I tackle the problem of initializing object tree structures with an awful lot of nodes as fast as possible.
Right now, for every tree structure given, we generate Java source code to initialize the tree as following. In the end, we have thousands of these classes.
public class TypeATreeNodeInitializer {
public TypeATreeNode initialize(){
return getTypeATree();
}
private TypeATreeNode getTypeATree() {
TypeATreeNode node = StaticTypeAFactory.create();
TypeBTreeNode child1 = getTypeBTreeNode1();
node.getChildren().add(child1);
TypeBTreeNode child2 = getTypeBTreeNode2();
node.getChildren().add(child2);
//... may be many more children
return node;
}
private TypeBTreeNode getTypeBTreeNode1() {
TypeBTreeNode node = StaticTypeBFactory.create();
TypeBTreeNode child1 = getTypeCTreeNode1();
node.getChildren().add(child1);
//store of value in variable first
String value1 = "Some value";
// assign value to node
node.setSomeValue(value1);
boolean value2 = false;
node.setSomeBooleanValue(value2);
return node;
}
private TypeBTreeNode getTypeCTreeNode1() {
// ...
return null;
}
private TypeBTreeNode getTypeBTreeNode2() {
// ...
return null;
}
//... many more child node getter / initializer
}
As you can see, the values to be assigned to the tree nodes are stored inside local variables first. Looking at the generated byte code, this results in:
A load of the variable from the constant pool to the stack // e.g. String “Some Value”

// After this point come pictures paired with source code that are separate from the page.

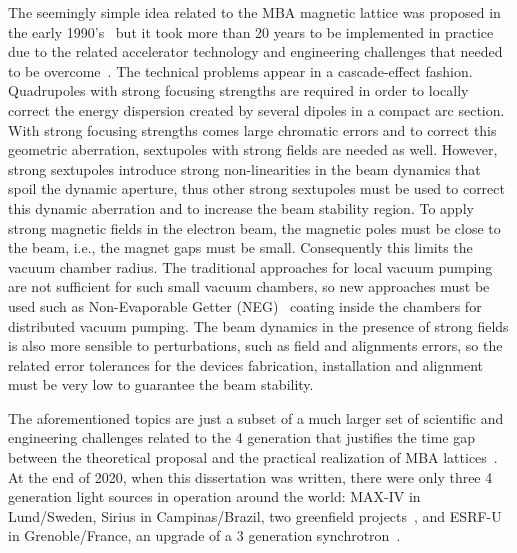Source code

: The seemingly simple idea related to the MBA magnetic lattice was proposed in the early 1990's~\cite{einfeld1993} but it took more than 20 years to be implemented in practice due to the related accelerator technology and engineering challenges that needed to be overcome~\cite{hettel}. The technical problems appear in a cascade-effect fashion. Quadrupoles with strong focusing strengths are required in order to locally correct the energy dispersion created by several dipoles in a compact arc section. With strong focusing strengths comes large chromatic errors and to correct this geometric aberration, sextupoles with strong fields are needed as well. However, strong sextupoles introduce strong non-linearities in the beam dynamics that spoil the dynamic aperture, thus other strong sextupoles must be used to correct this dynamic aberration and to increase the beam stability region. To apply strong magnetic fields in the electron beam, the magnetic poles must be close to the beam, i.e., the magnet gaps must be small. Consequently this limits the vacuum chamber radius. The traditional approaches for local vacuum pumping are not sufficient for such small vacuum chambers, so new approaches must be used such as Non-Evaporable Getter (NEG)~\cite{benvenuti} coating inside the chambers for distributed vacuum pumping. The beam dynamics in the presence of strong fields is also more sensible to perturbations, such as field and alignments errors, so the related error tolerances for the devices fabrication, installation and alignment must be very low to guarantee the beam stability. 

The aforementioned topics are just a subset of a much larger set of scientific and engineering challenges related to the 4 generation that justifies the time gap between the theoretical proposal and the practical realization of MBA lattices~\cite{hettel, neuenschwander}. At the end of 2020, when this dissertation was written, there were only three 4 generation light sources in operation around the world: MAX-IV in Lund/Sweden, Sirius in Campinas/Brazil, two greenfield projects~\cite{tavaresmaxiv, liu2014}, and ESRF-U in Grenoble/France, an upgrade of a 3 generation synchrotron~\cite{raimondi}.
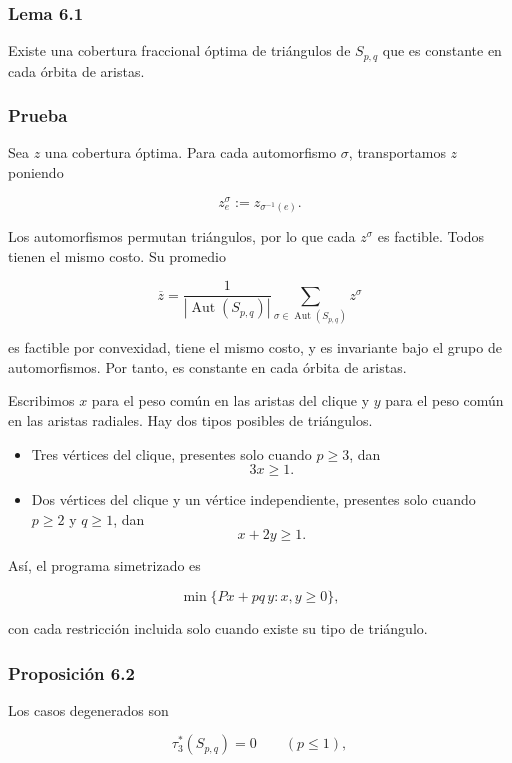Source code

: \documentclass[
  11pt,
]{article}
\providecommand{\tightlist}{%
  \setlength{\itemsep}{0pt}\setlength{\parskip}{0pt}}
\begin{document}
\subsubsection{Lema 6.1}\label{lema-6.1}

Existe una cobertura fraccional óptima de triángulos de \(S_{p,q}\) que
es constante en cada órbita de aristas.

\subsubsection{Prueba}\label{prueba-8}

Sea \(z\) una cobertura óptima. Para cada automorfismo \(\sigma\),
transportamos \(z\) poniendo

\[
z^\sigma_e:=z_{\sigma^{-1}(e)}.
\]

Los automorfismos permutan triángulos, por lo que cada \(z^\sigma\) es
factible. Todos tienen el mismo costo. Su promedio

\[
\overline z
=
\frac{1}{|\operatorname{Aut}(S_{p,q})|}
\sum_{\sigma\in\operatorname{Aut}(S_{p,q})}z^\sigma
\]

es factible por convexidad, tiene el mismo costo, y es invariante bajo
el grupo de automorfismos. Por tanto, es constante en cada órbita de
aristas.

Escribimos \(x\) para el peso común en las aristas del clique y \(y\)
para el peso común en las aristas radiales. Hay dos tipos posibles de
triángulos.

\begin{itemize}
\tightlist
\item
  Tres vértices del clique, presentes solo cuando \(p\ge3\), dan \[
  3x\ge1.
  \]
\item
  Dos vértices del clique y un vértice independiente, presentes solo
  cuando \(p\ge2\) y \(q\ge1\), dan \[
  x+2y\ge1.
  \]
\end{itemize}

Así, el programa simetrizado es

\[
\min\{Px+pq\,y:x,y\ge0\},
\]

con cada restricción incluida solo cuando existe su tipo de triángulo.

\subsubsection{Proposición 6.2}\label{proposiciuxf3n-6.2}

Los casos degenerados son

\[
\tau_3^*(S_{p,q})=0
\qquad
(p\le1),
\]
\end{document}
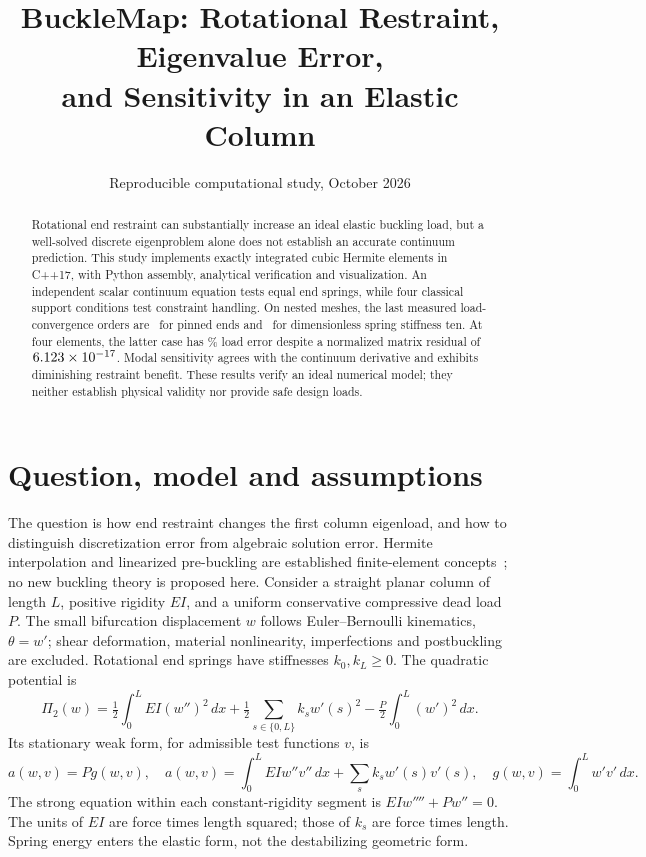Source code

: \documentclass[10pt,a4paper]{article}
\title{BuckleMap: Rotational Restraint, Eigenvalue Error,\\
and Sensitivity in an Elastic Column}
\author{}
\date{Reproducible computational study, October 2026}
\begin{document}
\maketitle
\vspace{-7mm}
\begin{abstract}
Rotational end restraint can substantially increase an ideal elastic buckling
load, but a well-solved discrete eigenproblem alone does not establish an
accurate continuum prediction. This study implements exactly integrated cubic
Hermite elements in C++17, with Python assembly, analytical verification and
visualization. An independent scalar continuum equation tests equal end
springs, while four classical support conditions test constraint handling.
On nested meshes, the last measured load-convergence orders are \PinnedOrder\
for pinned ends and \SpringOrder\ for dimensionless spring stiffness ten.
At four elements, the latter case has \CoarsePercent\% load error despite a
normalized matrix residual of $\CoarseResidual$. Modal sensitivity agrees with
the continuum derivative and exhibits diminishing restraint benefit. These
results verify an ideal numerical model; they neither establish physical
validity nor provide safe design loads.
\end{abstract}

\section{Question, model and assumptions}
The question is how end restraint changes the first column eigenload, and how
to distinguish discretization error from algebraic solution error. Hermite
interpolation and linearized pre-buckling are established finite-element
concepts~\cite{hermite,nonlinear}; no new buckling theory is proposed here.
Consider a straight planar column of length $L$, positive rigidity $EI$,
and a uniform conservative compressive dead load $P$. The small bifurcation
displacement $w$ follows Euler--Bernoulli kinematics, $\theta=w'$; shear
deformation, material nonlinearity, imperfections and postbuckling are excluded.
Rotational end springs have stiffnesses $k_0,k_L\ge0$. The quadratic potential is
\begin{equation}
 \Pi_2(w)=\tfrac12\int_0^L EI(w'')^2\,dx
  +\tfrac12\sum_{s\in\{0,L\}}k_s w'(s)^2
  -\tfrac P2\int_0^L(w')^2\,dx.
\end{equation}
Its stationary weak form, for admissible test functions $v$, is
\begin{equation}
 a(w,v)=Pg(w,v),\quad a(w,v)=\int_0^L EI w''v''\,dx+\sum_s k_s w'(s)v'(s),
 \quad g(w,v)=\int_0^L w'v'\,dx. \label{eq:weak}
\end{equation}
The strong equation within each constant-rigidity segment is $EIw''''+Pw''=0$.
The units of $EI$ are force times length squared; those of $k_s$ are force
times length. Spring energy enters the elastic form, not the destabilizing
geometric form.
\end{document}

A store of the variable inside the local variables
A load from the method target onto the stack // e.g. TypeBTreeNode
A load of the variable from the local variables // “Some Value”
The invocation of the setter
Yet this could be written shorter by not storing into a local variable and directly passing the parameters. So, it becomes just:
pushing the method target onto the stack // e.g TypeBTreeNode
then loading the constant onto the stack // “Some Value”
then invoking the setter
I know that in other languages (e.g. C++) compiles are capable of such optimizations.
In Java, the HotSpot optimizer is responsible for such magic during runtime.
However, as far as I understand the docs, HotSpot only kicks in after the 500ths method call (client VM).
Questions:
Do I understand correctly: if I initialize every tree only once, but do that for a large number (let’s say 10.000) of generated TreeInitializers the first byte code sequence is executed for every TreeInitializer, as they are different classes with different methods and every method is called just once?
I suspect a significant speed up rewriting the genreator using no locals, as I am saving about a third of byte code instructions and possibly expensive loads of the variables. I know that this is hard to tell without measuring, but altering the generators code is non-trivial, so would you think it is worth a try?
Removing temporary/stack variables like this is almost always premature optimization. Your processor can handle hundreds of millions of these instructions per second; meanwhile, if you're initializing tens of thousands of anything, your program is probably going to be blocking at some point waiting on memory allocation.
My advise is always going to be to hold off on optimizations until you've profiled your code. In the meantime, write code to be as easy-to-read as possible, so that when you do need to come back and modify something, it's easy to find the places that need to be updated.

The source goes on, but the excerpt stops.